ガチラノ

死ぬほどどうでも良いわ…

二流小説家

 

二流小説家 〔ハヤカワ・ミステリ文庫〕

二流小説家 〔ハヤカワ・ミステリ文庫〕

 

いやー面白い。面白いんだけどこれ別に推理小説の面白さじゃないよね。基本的なトリックはカンが良けりゃなんとなーくわかるし、最後の事件の解決とかも表面上はあんまり意味がない。

かといって信頼できない語り手的な部分にそれだけ興味があるかというと、なんかそこに迫っていく読み方に興味が持てないというか……いやもちろん小説家が主人公の小説という表現そのものに迫る物語であり、作中作もバンバン入り、ならばメタフィクション的な枠組みに興味が惹かれるべき、なのだろうけど、いやあすいません僕はなんだかんだ言ってこの小説の通俗的なところに目を奪われて楽しんでしまいました。いや心底楽しんでしまいました。

だから怒りもひとしおで、おいおいなんなんだあのクレアの退場は! とか思ってしまいます。
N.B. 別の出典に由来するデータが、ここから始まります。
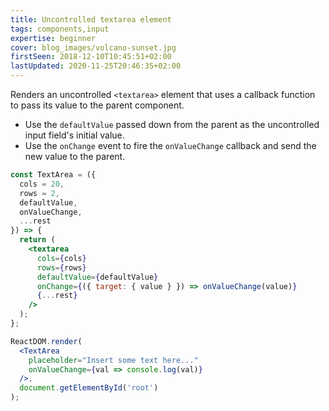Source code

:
 ```yaml
---
title: Uncontrolled textarea element
tags: components,input
expertise: beginner
cover: blog_images/volcano-sunset.jpg
firstSeen: 2018-12-10T10:45:51+02:00
lastUpdated: 2020-11-25T20:46:35+02:00
---
```


Renders an uncontrolled `<textarea>` element that uses a callback function to pass its value to the parent component.

- Use the `defaultValue` passed down from the parent as the uncontrolled input field's initial value.
- Use the `onChange` event to fire the `onValueChange` callback and send the new value to the parent.

```jsx
const TextArea = ({
  cols = 20,
  rows = 2,
  defaultValue,
  onValueChange,
  ...rest
}) => {
  return (
    <textarea
      cols={cols}
      rows={rows}
      defaultValue={defaultValue}
      onChange={({ target: { value } }) => onValueChange(value)}
      {...rest}
    />
  );
};
```

```jsx
ReactDOM.render(
  <TextArea
    placeholder="Insert some text here..."
    onValueChange={val => console.log(val)}
  />,
  document.getElementById('root')
);
```
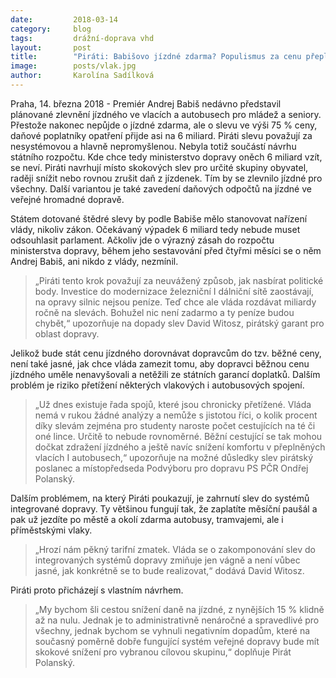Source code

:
 ```yaml
---
date:         2018-03-14
category:     blog
tags:         drážní-doprava vhd
layout:       post
title:        "Piráti: Babišovo jízdné zdarma? Populismus za cenu přeplněných spojů a nedostatku peněz na dopravu"
image:        posts/vlak.jpg
author:       Karolína Sadílková
---
```



Praha, 14. března 2018 - Premiér Andrej Babiš nedávno představil plánované zlevnění jízdného ve vlacích a autobusech pro mládež a seniory. Přestože nakonec nepůjde o jízdné zdarma, ale o slevu ve výši 75 % ceny, daňové poplatníky opatření přijde asi na 6 miliard. Piráti slevu považují za nesystémovou a hlavně nepromyšlenou. Nebyla totiž součástí návrhu státního rozpočtu. Kde chce tedy ministerstvo dopravy oněch 6 miliard vzít, se neví. Piráti navrhují místo skokových slev pro určité skupiny obyvatel, raději snížit nebo rovnou zrušit daň z jízdenek. Tím by se zlevnilo jízdné pro všechny. Další variantou je také zavedení daňových odpočtů na jízdné ve veřejné hromadné dopravě.

Státem dotované štědré slevy by podle Babiše mělo stanovovat nařízení vlády, nikoliv zákon. Očekávaný výpadek 6 miliard tedy nebude muset odsouhlasit parlament. Ačkoliv jde o výrazný zásah do rozpočtu ministerstva dopravy, během jeho sestavování před čtyřmi měsíci se o něm Andrej Babiš, ani nikdo z vlády, nezmínil. 

> „Piráti tento krok považují za neuvážený způsob, jak nasbírat politické body. Investice do modernizace železniční I dálniční sítě zaostávají, na opravy silnic nejsou peníze. Teď chce ale vláda rozdávat miliardy ročně na slevách. Bohužel nic není zadarmo a ty peníze budou chybět,“ upozorňuje na dopady slev David Witosz, pirátský garant pro oblast dopravy.

Jelikož bude stát cenu jízdného dorovnávat dopravcům do tzv. běžné ceny, není také jasné, jak chce vláda zamezit tomu, aby dopravci běžnou cenu jízdného uměle nenavyšovali a netěžili ze státních garancí doplatků. Dalším problém je riziko přetížení některých vlakových i autobusových spojení.

> „Už dnes existuje řada spojů, které jsou chronicky přetížené. Vláda nemá v rukou žádné analýzy a nemůže s jistotou říci, o kolik procent díky slevám zejména pro studenty naroste počet cestujících na té či oné lince. Určitě to nebude rovnoměrné. Běžní cestující se tak mohou dočkat zdražení jízdného a ještě navíc snížení komfortu v přeplněných vlacích I autobusech,“ upozorňuje na možné důsledky slev pirátský poslanec a místopředseda Podvýboru pro dopravu PS PČR Ondřej Polanský.

Dalším problémem, na který Piráti poukazují, je zahrnutí slev do systémů integrované dopravy. Ty většinou fungují tak, že zaplatíte měsíční paušál a pak už jezdíte po městě a okolí zdarma autobusy, tramvajemi, ale i příměstskými vlaky. 

> „Hrozí nám pěkný tarifní zmatek. Vláda se o zakomponování slev do integrovaných systémů dopravy zmiňuje jen vágně a není vůbec jasné, jak konkrétně se to bude realizovat,“ dodává David Witosz. 

Piráti proto přicházejí s vlastním návrhem. 

> „My bychom šli cestou snížení daně na jízdné, z nynějších 15 % klidně až na nulu. Jednak je to administrativně nenáročné a spravedlivé pro všechny, jednak bychom se vyhnuli negativním dopadům, které na současný poměrně dobře fungující systém veřejné dopravy bude mít skokové snížení pro vybranou cílovou skupinu,“ doplňuje Pirát Polanský.

 

 


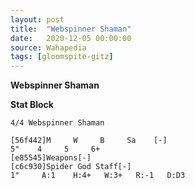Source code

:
 ```yaml
---
layout: post
title:  "Webspinner Shaman"
date:   2020-12-05 00:00:00
source: Wahapedia
tags: [gloomspite-gitz]
---
```


**Webspinner Shaman**

**Stat Block**
```
4/4 Webspinner Shaman
```

```
[56f442]M     W     B     Sa    [-]
5"    4     5     6+    
[e85545]Weapons[-]
[c6c930]Spider God Staff[-]
1"     A:1    H:4+   W:3+   R:-1   D:D3  
```
    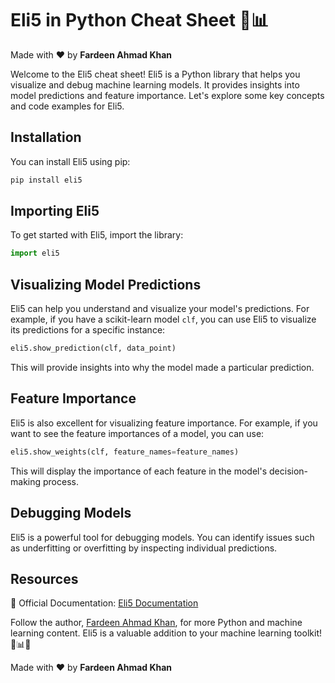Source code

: # Eli5 in Python Cheat Sheet 🧐📊

Made with :heart: by **Fardeen Ahmad Khan**

Welcome to the Eli5 cheat sheet! Eli5 is a Python library that helps you visualize and debug machine learning models. It provides insights into model predictions and feature importance. Let's explore some key concepts and code examples for Eli5.

## Installation

You can install Eli5 using pip:

```bash
pip install eli5
```

## Importing Eli5

To get started with Eli5, import the library:

```python
import eli5
```

## Visualizing Model Predictions

Eli5 can help you understand and visualize your model's predictions. For example, if you have a scikit-learn model `clf`, you can use Eli5 to visualize its predictions for a specific instance:

```python
eli5.show_prediction(clf, data_point)
```

This will provide insights into why the model made a particular prediction.

## Feature Importance

Eli5 is also excellent for visualizing feature importance. For example, if you want to see the feature importances of a model, you can use:

```python
eli5.show_weights(clf, feature_names=feature_names)
```

This will display the importance of each feature in the model's decision-making process.

## Debugging Models

Eli5 is a powerful tool for debugging models. You can identify issues such as underfitting or overfitting by inspecting individual predictions.

## Resources

📖 Official Documentation: [Eli5 Documentation](https://eli5.readthedocs.io/)

Follow the author, [Fardeen Ahmad Khan](https://github.com/I-Fardeen), for more Python and machine learning content. Eli5 is a valuable addition to your machine learning toolkit! 🧐📊🌟

Made with :heart: by **Fardeen Ahmad Khan**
あんな最強フェティッシュ少女出しておいて、途中で怖くなって退場とか本当にちょっと辛すぎて辛い。ラストにメール一発でアリバイ作りかよ、と思ったけどそのメールの文面も本当に良くてつらい。つらい。

いや作品中にバシバシはいる作中作、あれあんま意味ないじゃん! っていうのもわからなくはないんだけど、自分むしろああいう物語の断片の方が好きで、いやはやずいぶん幸せな読書時間でありました。